In 47 plate appearances, the righty is hitting .289/.386/.553 with two home runs, which is a far cry from what he has produced in the big leagues to date. He may have started his career off with a bang as part of the back-to-back home run show with Aaron Judge in 2016, but the results have not been there. Austin has dealt with injuries, ineffectiveness, and roster crunches, but now he has nothing in his way. How is he doing it?

He’s Crushing the Fastball

The reason Tyler Austin has gotten as far as he has is because he can hit the fastball rather well. He’s always had good numbers against the pitch, but in 2018 FanGraphs has him being worth 2.63 runs above average per 100 pitches against the fastball. As a pull hitter, Austin also has a 407 wRC+ when he yanks a pitch, which is great to see. Considering he’s pretty much garbage against all other pitch types, it’s good that he can get around and crush those fastballs.

A fastball slugger might not sound too exciting, but many players have made a career out of clobbering the pitch without having to worry about anything else. They aren’t the best players, but they have their uses. If Austin can keep this up, the Yankees will have a role for him somewhere, even after Greg Bird comes back.

His Balanced Approach

Right-handed hitters are typically effective against left-handed pitching, but Tyler Austin is doing just fine against everyone. His 163 wRC+ on the season breaks down as being just as effective against righties as he is against lefties. In the past he has struggled against right-handed pitching, so if this is a signal of things to come or simply a blip on the radar of the early season has yet to be seen. Either way, he’s killing it right now.

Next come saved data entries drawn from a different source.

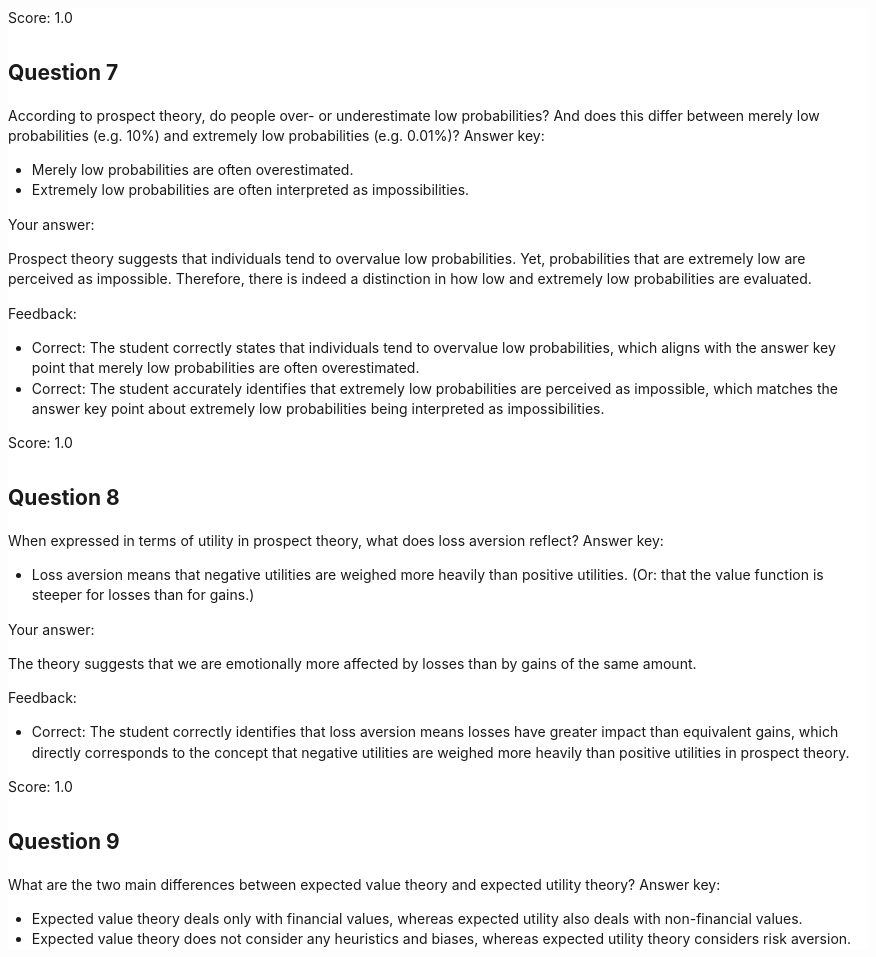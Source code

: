 Score: 1.0

## Question 7
            
According to prospect theory, do people over- or underestimate low probabilities? And does this differ between merely low probabilities (e.g. 10%) and extremely low probabilities (e.g. 0.01%)?
Answer key:

- Merely low probabilities are often overestimated.
- Extremely low probabilities are often interpreted as impossibilities.

Your answer:

Prospect theory suggests that individuals tend to overvalue low probabilities. Yet, probabilities that are extremely low are perceived as impossible. Therefore, there is indeed a distinction in how low and extremely low probabilities are evaluated.

Feedback:

- Correct: The student correctly states that individuals tend to overvalue low probabilities, which aligns with the answer key point that merely low probabilities are often overestimated.
- Correct: The student accurately identifies that extremely low probabilities are perceived as impossible, which matches the answer key point about extremely low probabilities being interpreted as impossibilities.

Score: 1.0

## Question 8
            
When expressed in terms of utility in prospect theory, what does loss aversion reflect?
Answer key:

- Loss aversion means that negative utilities are weighed more heavily than positive utilities. (Or: that the value function is steeper for losses than for gains.)

Your answer:

The theory suggests that we are emotionally more affected by losses than by gains of the same amount.

Feedback:

- Correct: The student correctly identifies that loss aversion means losses have greater impact than equivalent gains, which directly corresponds to the concept that negative utilities are weighed more heavily than positive utilities in prospect theory.

Score: 1.0

## Question 9
            
What are the two main differences between expected value theory and expected utility theory?
Answer key:

- Expected value theory deals only with financial values, whereas expected utility also deals with non-financial values.
- Expected value theory does not consider any heuristics and biases, whereas expected utility theory considers risk aversion.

As you can see by the above heatmap, Austin is loving the ball on the inside of the plate and middle-low, which allows him to scoop the ball off the plate and pull it for some damage. Breaking it down even further, he likes it in against righties and away against lefties, showing how his approach changes when faced with different pitchers. Hopefully he can keep that going for a few more weeks.

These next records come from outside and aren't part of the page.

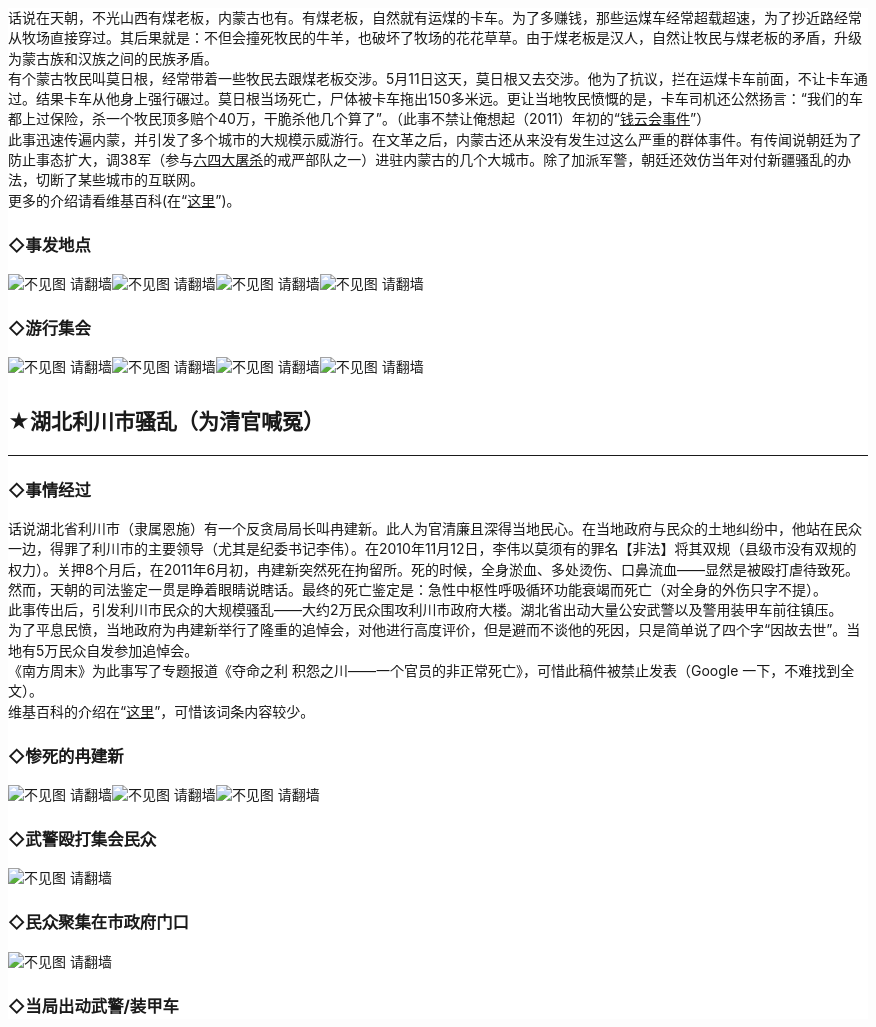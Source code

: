   
 话说在天朝，不光山西有煤老板，内蒙古也有。有煤老板，自然就有运煤的卡车。为了多赚钱，那些运煤车经常超载超速，为了抄近路经常从牧场直接穿过。其后果就是：不但会撞死牧民的牛羊，也破坏了牧场的花花草草。由于煤老板是汉人，自然让牧民与煤老板的矛盾，升级为蒙古族和汉族之间的民族矛盾。  
 有个蒙古牧民叫莫日根，经常带着一些牧民去跟煤老板交涉。5月11日这天，莫日根又去交涉。他为了抗议，拦在运煤卡车前面，不让卡车通过。结果卡车从他身上强行碾过。莫日根当场死亡，尸体被卡车拖出150多米远。更让当地牧民愤慨的是，卡车司机还公然扬言：“我们的车都上过保险，杀一个牧民顶多赔个40万，干脆杀他几个算了”。（此事不禁让俺想起（2011）年初的“[钱云会事件](https://program-think.blogspot.com/2011/01/qian-yunhui.html)”）  
 此事迅速传遍内蒙，并引发了多个城市的大规模示威游行。在文革之后，内蒙古还从来没有发生过这么严重的群体事件。有传闻说朝廷为了防止事态扩大，调38军（参与[六四大屠杀](https://program-think.blogspot.com/2011/06/june-fourth-incident-0.html)的戒严部队之一）进驻内蒙古的几个大城市。除了加派军警，朝廷还效仿当年对付新疆骚乱的办法，切断了某些城市的互联网。  
 更多的介绍请看维基百科(在“[这里](https://zh.wikipedia.org/wiki/2011%E5%B9%B4%E5%86%85%E8%92%99%E5%8F%A4%E6%8A%97%E8%AE%AE%E7%A4%BA%E5%A8%81%E4%BA%8B%E4%BB%B6)”)。  
   
 ### ◇事发地点

  
 ![不见图 请翻墙](images/iBF6m4Mp8EIi1Pv8Nk0kXqwLKVkKGj51C2CR8nDl-IlBjIlS_ov71YOJLDVopqrktffIqzE79tBmjwYDEfZEuCYR2LFskXxi70hipahN81u4vqgCS-r0Ob7So28TW06MXYnwEOTb)![不见图 请翻墙](images/CKUYmUAt4cipDcErV5djE5OvRH2OBZWu9s2ZNuBaHf_JTdoxnheZ_Ee6lNEQsR99BaAm7whrXC6SSPwGyuvdMzgk0cgMebU9kV_Vxlsa-YSR7nFEaJ5raC6sXxhqxCmiEOUl46Db)![不见图 请翻墙](images/uz8_HEaTIwfYWRhXVJzaF2Hf-747TiFky3U09ghUZnZ7AmJ2PxXkmh40OHQgoEInvSZhHulC_wXiNU1TxmRMYgQc3i7uD8mD6DhxECdh30xhsvS6Dqqw094-FojxGSaa1Gfh1Bej)![不见图 请翻墙](images/1WGFjqsIZJ5aNMhFtQFLCw2TZ_sc-umXk6Nrq6vBIGb2iTjD91y3WqXlHrYUEf23hBifMlUvisuLPvYDpPPwtdl3HcRayc7qwx4knKPQd5fsWbPkwE1d-CwJX6ZXxn2MXnZi2W1K)  
 ### ◇游行集会

  
 ![不见图 请翻墙](images/cZa-ym_DZVKgUklMmzmIf3L388e6RtuqBETwWgnWIbAy1kjAF0ycaoa7TSdiqfnEZu9Lm1gZvQdEZZ1Xg5K2xGH8EG1NDhQoz0MeMsEdswOnqY6LIj8JYXmuvccf2bU2khK6__Se)![不见图 请翻墙](images/eBGDFNNd4Up9L5HB8TbI6bDJGsWWhNPD2H30l5BXMep3qMd_kf0QWCv7n4IpOkefcbowQ_Wvz9vvvdDSIbwVF21zF3o3dqWM6AjPmIKUnoj0Cma8vRPjbJSj0KnE76yEyu_SIckU)![不见图 请翻墙](images/Hh3dkttZViGyM3uzq6gp9wfwszT2lefEdtnDgKNb6VdsMGGmCPGXd-nQhFu8hnnYo05sT3Mp4r0oVbkcqG__yOn4C3aF-JiEDV9J0v4q5kBrBG0MvOJVw0cqs0zXT0Fb5oSdsNur)![不见图 请翻墙](images/Y0_ZWf3E7GxQuKNKzX_BCWh5XJ0K5DmeuwY9X6RUl8v2dnZKKtGXbPs-lEfksZ8ohbLVV5eaTcf4H8F2RVQb7SaqbkLetNuye5f5II_bOdjSitLE3TQXsbxSE3X342ioieKbA54y)  
   
 ## ★湖北利川市骚乱（为清官喊冤）
---------------

  
 ### ◇事情经过

  
 话说湖北省利川市（隶属恩施）有一个反贪局局长叫冉建新。此人为官清廉且深得当地民心。在当地政府与民众的土地纠纷中，他站在民众一边，得罪了利川市的主要领导（尤其是纪委书记李伟）。在2010年11月12日，李伟以莫须有的罪名【非法】将其双规（县级市没有双规的权力）。关押8个月后，在2011年6月初，冉建新突然死在拘留所。死的时候，全身淤血、多处烫伤、口鼻流血——显然是被殴打虐待致死。  
 然而，天朝的司法鉴定一贯是睁着眼睛说瞎话。最终的死亡鉴定是：急性中枢性呼吸循环功能衰竭而死亡（对全身的外伤只字不提）。  
 此事传出后，引发利川市民众的大规模骚乱——大约2万民众围攻利川市政府大楼。湖北省出动大量公安武警以及警用装甲车前往镇压。  
 为了平息民愤，当地政府为冉建新举行了隆重的追悼会，对他进行高度评价，但是避而不谈他的死因，只是简单说了四个字“因故去世”。当地有5万民众自发参加追悼会。  
 《南方周末》为此事写了专题报道《夺命之利 积怨之川——一个官员的非正常死亡》，可惜此稿件被禁止发表（Google 一下，不难找到全文）。  
 维基百科的介绍在“[这里](https://zh.wikipedia.org/wiki/%E6%B9%96%E5%8C%97%E5%88%A9%E5%B7%9D%E4%BA%8B%E4%BB%B6)”，可惜该词条内容较少。  
   
 ### ◇惨死的冉建新

  
 ![不见图 请翻墙](images/xlVJapl95uqvniMpEm2wYb0Dexr57oLCFQYHvcJXv8KaMs_N0Rmc9YWrBHtF-XIwRJXex8I99s3w4guUxedC-oJMxDYd208fVBZDOy9rUm7x89M1p3KQb-L_LGnhpVPYy3pRbgPx)![不见图 请翻墙](images/xolF9LvIUYVV0IKQB2Zo6v8_k2FkVVJri8sQiVm4atkdcu5XxtAJurXM41r8Efj9AZAyBM5GVgcewSnx7BM1oHzeKhB2KzVvLt0cFij227Ivi-BlrIpvm1NwlT0DUxpyhIieuWUX)![不见图 请翻墙](images/aCiIIbGvnyqaBgpeMyHfCPdz0tejHttDoL1xqT1EkCzk6kYPQlRAWHpCHfQkhbkWopXhMJ9oXEmh-Ay_XKLxqUIwdlSaKEMDe5JIbVfh5P2Fzjdsq9mLOOGO0mp7x90-_6JGf3WJ)  
 ### ◇武警殴打集会民众

  
 ![不见图 请翻墙](images/LMk_N2IFF_ZudjyKwI35a7jCiJ8xuYkVKwBPKwhsEkMAfrwWMibikylKTor368FBMfRj1UqOOIDsJy9oSZnd7ekPNfTC3z5LAG-tFb_QM5NGf-de0u9RWBl3rT5H9SfReJpXna5G)  
 ### ◇民众聚集在市政府门口

  
 ![不见图 请翻墙](images/EKzNrA6pS9EgBSqDq7bYCHA_5ShNL8I6wC8JmjRkQ0wUMRmagtvprkKLhHOJ8UH8C7xe_ePClt_DUFOwqAcfluhmbEXNEezU4ObAcuAk2EDszZkuZlpuDFqdCx4oMxYHkGhB0M1z)  
 ### ◇当局出动武警/装甲车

What He Needs to Improve On

In the early goings of the season, Austin has certainly found his success against the fastball, but it wouldn’t hurt him to be a little more effective against offspeed and breaking stuff. Pitchers know what his weakness is at this point, so they are throwing him more sliders and changeups this year than they did last year. He is already seeing each pitch 7% more frequently, but that could rise as more teams catch on to just how ineffective he is against those pitches.

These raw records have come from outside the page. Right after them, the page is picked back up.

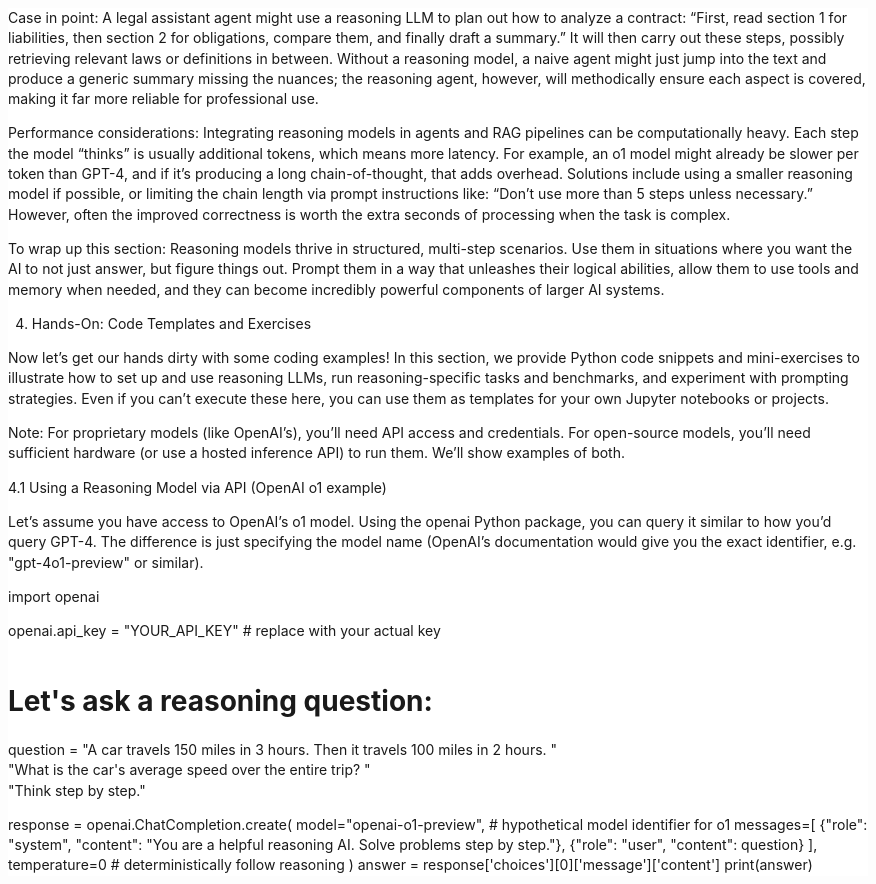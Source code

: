 Case in point: A legal assistant agent might use a reasoning LLM to plan out how to analyze a contract: “First, read section 1 for liabilities, then section 2 for obligations, compare them, and finally draft a summary.” It will then carry out these steps, possibly retrieving relevant laws or definitions in between. Without a reasoning model, a naive agent might just jump into the text and produce a generic summary missing the nuances; the reasoning agent, however, will methodically ensure each aspect is covered, making it far more reliable for professional use.

Performance considerations: Integrating reasoning models in agents and RAG pipelines can be computationally heavy. Each step the model “thinks” is usually additional tokens, which means more latency. For example, an o1 model might already be slower per token than GPT-4, and if it’s producing a long chain-of-thought, that adds overhead. Solutions include using a smaller reasoning model if possible, or limiting the chain length via prompt instructions like: “Don’t use more than 5 steps unless necessary.” However, often the improved correctness is worth the extra seconds of processing when the task is complex.

To wrap up this section: Reasoning models thrive in structured, multi-step scenarios. Use them in situations where you want the AI to not just answer, but figure things out. Prompt them in a way that unleashes their logical abilities, allow them to use tools and memory when needed, and they can become incredibly powerful components of larger AI systems.

4. Hands-On: Code Templates and Exercises

Now let’s get our hands dirty with some coding examples! In this section, we provide Python code snippets and mini-exercises to illustrate how to set up and use reasoning LLMs, run reasoning-specific tasks and benchmarks, and experiment with prompting strategies. Even if you can’t execute these here, you can use them as templates for your own Jupyter notebooks or projects.

Note: For proprietary models (like OpenAI’s), you’ll need API access and credentials. For open-source models, you’ll need sufficient hardware (or use a hosted inference API) to run them. We’ll show examples of both.

4.1 Using a Reasoning Model via API (OpenAI o1 example)

Let’s assume you have access to OpenAI’s o1 model. Using the openai Python package, you can query it similar to how you’d query GPT-4. The difference is just specifying the model name (OpenAI’s documentation would give you the exact identifier, e.g. "gpt-4o1-preview" or similar).

import openai

openai.api_key = "YOUR_API_KEY"  # replace with your actual key

# Let's ask a reasoning question:
question = "A car travels 150 miles in 3 hours. Then it travels 100 miles in 2 hours. " \
           "What is the car's average speed over the entire trip? " \
           "Think step by step."

response = openai.ChatCompletion.create(
    model="openai-o1-preview",  # hypothetical model identifier for o1
    messages=[
      {"role": "system", "content": "You are a helpful reasoning AI. Solve problems step by step."},
      {"role": "user", "content": question}
    ],
    temperature=0  # deterministically follow reasoning
)
answer = response['choices'][0]['message']['content']
print(answer)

As a result, he is now striking out at a 32% clip, which is completely unacceptable for a major league player. Especially when he’s not the kind of slugger Giancarlo Stanton is. He has never had a strikeout rate in the majors below 30%, but his minor league track record says that he should be able to lower it by another 5-10%, that is if he can cut down on that 17% swinging strike rate. He will need to be more selective when he decides to pull the trigger, which will hopefully help him decrease his ugly 37.5% ground ball rate and improve his minuscule 29% fly ball rate.

Overall Tyler Austin is holding down the fort just fine. We will have to see if he can sustain these good numbers, or if he’s due to fall back to earth. No matter what, the Yankees will need Greg Bird to get healthy and return before too long. It just hasn’t been as bad as it could have been.